Dataset excerpts:
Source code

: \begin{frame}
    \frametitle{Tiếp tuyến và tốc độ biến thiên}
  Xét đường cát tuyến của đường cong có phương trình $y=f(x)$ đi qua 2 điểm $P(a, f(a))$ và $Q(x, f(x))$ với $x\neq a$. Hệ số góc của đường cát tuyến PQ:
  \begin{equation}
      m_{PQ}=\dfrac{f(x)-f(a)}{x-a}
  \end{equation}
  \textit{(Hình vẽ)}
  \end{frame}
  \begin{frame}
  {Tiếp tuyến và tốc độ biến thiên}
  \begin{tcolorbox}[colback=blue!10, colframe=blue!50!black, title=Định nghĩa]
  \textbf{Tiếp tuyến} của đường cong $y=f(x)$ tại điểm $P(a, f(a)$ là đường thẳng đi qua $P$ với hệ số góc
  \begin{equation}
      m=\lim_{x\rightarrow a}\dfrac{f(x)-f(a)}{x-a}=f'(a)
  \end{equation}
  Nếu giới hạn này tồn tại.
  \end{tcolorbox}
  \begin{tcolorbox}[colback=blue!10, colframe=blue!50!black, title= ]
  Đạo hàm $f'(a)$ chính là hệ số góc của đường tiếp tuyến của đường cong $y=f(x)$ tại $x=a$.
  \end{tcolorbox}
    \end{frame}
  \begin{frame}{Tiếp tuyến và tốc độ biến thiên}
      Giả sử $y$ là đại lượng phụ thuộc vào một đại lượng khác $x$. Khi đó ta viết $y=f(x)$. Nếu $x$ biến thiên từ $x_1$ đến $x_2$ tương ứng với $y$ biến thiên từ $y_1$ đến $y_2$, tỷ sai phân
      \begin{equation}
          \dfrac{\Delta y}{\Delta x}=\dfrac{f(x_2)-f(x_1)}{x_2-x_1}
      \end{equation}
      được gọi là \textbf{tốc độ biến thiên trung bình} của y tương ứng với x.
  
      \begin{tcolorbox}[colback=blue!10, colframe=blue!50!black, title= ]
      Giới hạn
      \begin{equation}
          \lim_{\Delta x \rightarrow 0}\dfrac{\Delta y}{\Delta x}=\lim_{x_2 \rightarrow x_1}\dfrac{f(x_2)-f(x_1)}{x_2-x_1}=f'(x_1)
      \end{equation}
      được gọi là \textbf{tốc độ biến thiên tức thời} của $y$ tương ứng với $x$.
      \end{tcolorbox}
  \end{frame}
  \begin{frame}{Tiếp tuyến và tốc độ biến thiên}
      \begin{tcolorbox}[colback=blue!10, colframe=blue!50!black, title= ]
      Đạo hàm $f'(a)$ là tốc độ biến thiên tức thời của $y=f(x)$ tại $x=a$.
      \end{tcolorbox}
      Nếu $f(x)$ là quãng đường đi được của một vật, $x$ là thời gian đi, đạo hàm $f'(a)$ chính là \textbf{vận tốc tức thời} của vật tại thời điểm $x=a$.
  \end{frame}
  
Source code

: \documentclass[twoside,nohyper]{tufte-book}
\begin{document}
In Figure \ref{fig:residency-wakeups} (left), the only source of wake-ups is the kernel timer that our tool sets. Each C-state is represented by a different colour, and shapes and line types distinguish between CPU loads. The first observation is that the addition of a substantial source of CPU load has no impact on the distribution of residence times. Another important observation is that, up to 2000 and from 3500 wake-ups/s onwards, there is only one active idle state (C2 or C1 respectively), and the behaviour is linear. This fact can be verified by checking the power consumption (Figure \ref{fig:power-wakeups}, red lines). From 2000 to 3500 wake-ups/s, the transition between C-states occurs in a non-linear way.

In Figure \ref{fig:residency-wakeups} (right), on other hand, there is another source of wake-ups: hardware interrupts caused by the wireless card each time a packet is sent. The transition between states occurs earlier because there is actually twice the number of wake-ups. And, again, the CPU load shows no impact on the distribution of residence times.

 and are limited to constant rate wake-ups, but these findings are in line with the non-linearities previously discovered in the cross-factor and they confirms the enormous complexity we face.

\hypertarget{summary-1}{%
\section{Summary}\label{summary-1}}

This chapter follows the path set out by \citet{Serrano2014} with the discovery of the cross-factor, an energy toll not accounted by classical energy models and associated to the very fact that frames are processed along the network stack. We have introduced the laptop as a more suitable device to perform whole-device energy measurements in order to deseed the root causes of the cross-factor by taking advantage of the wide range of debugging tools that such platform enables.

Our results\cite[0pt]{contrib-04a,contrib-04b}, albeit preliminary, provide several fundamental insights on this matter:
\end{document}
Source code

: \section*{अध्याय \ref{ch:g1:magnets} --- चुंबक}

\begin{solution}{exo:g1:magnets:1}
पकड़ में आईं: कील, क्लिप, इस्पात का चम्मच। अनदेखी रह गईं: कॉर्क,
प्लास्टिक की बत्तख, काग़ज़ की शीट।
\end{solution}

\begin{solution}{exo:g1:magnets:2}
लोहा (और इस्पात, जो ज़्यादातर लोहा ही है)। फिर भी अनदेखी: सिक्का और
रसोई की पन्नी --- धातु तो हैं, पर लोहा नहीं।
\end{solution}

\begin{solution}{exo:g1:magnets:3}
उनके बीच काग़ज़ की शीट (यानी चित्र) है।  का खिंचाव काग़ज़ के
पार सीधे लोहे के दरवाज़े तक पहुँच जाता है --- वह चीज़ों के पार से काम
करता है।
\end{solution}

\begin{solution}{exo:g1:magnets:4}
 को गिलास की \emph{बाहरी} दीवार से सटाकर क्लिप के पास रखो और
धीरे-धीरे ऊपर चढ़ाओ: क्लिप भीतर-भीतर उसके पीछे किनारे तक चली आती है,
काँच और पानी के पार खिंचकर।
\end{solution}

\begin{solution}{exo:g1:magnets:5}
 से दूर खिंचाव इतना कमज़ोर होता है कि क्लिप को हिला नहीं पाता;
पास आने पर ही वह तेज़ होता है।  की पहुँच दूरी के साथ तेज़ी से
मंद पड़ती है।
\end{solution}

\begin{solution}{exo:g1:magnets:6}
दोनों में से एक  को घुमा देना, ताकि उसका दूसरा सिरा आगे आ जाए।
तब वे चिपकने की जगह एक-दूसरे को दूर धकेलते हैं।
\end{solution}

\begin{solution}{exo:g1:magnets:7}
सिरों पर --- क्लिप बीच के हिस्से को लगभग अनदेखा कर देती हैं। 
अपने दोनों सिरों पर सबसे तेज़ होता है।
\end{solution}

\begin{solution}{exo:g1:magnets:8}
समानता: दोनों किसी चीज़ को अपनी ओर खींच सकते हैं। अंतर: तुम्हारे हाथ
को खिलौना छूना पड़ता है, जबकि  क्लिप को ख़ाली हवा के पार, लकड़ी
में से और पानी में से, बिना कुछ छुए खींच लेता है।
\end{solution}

ABOUT THIS EXERCISE
Among the lines above, which hold the word "được"? Report each one.

SOLUTION TO THIS EXERCISE
      được gọi là \textbf{tốc độ biến thiên trung bình} của y tương ứng với x.
      được gọi là \textbf{tốc độ biến thiên tức thời} của $y$ tương ứng với $x$.
      Nếu $f(x)$ là quãng đường đi được của một vật, $x$ là thời gian đi, đạo hàm $f'(a)$ chính là \textbf{vận tốc tức thời} của vật tại thời điểm $x=a$.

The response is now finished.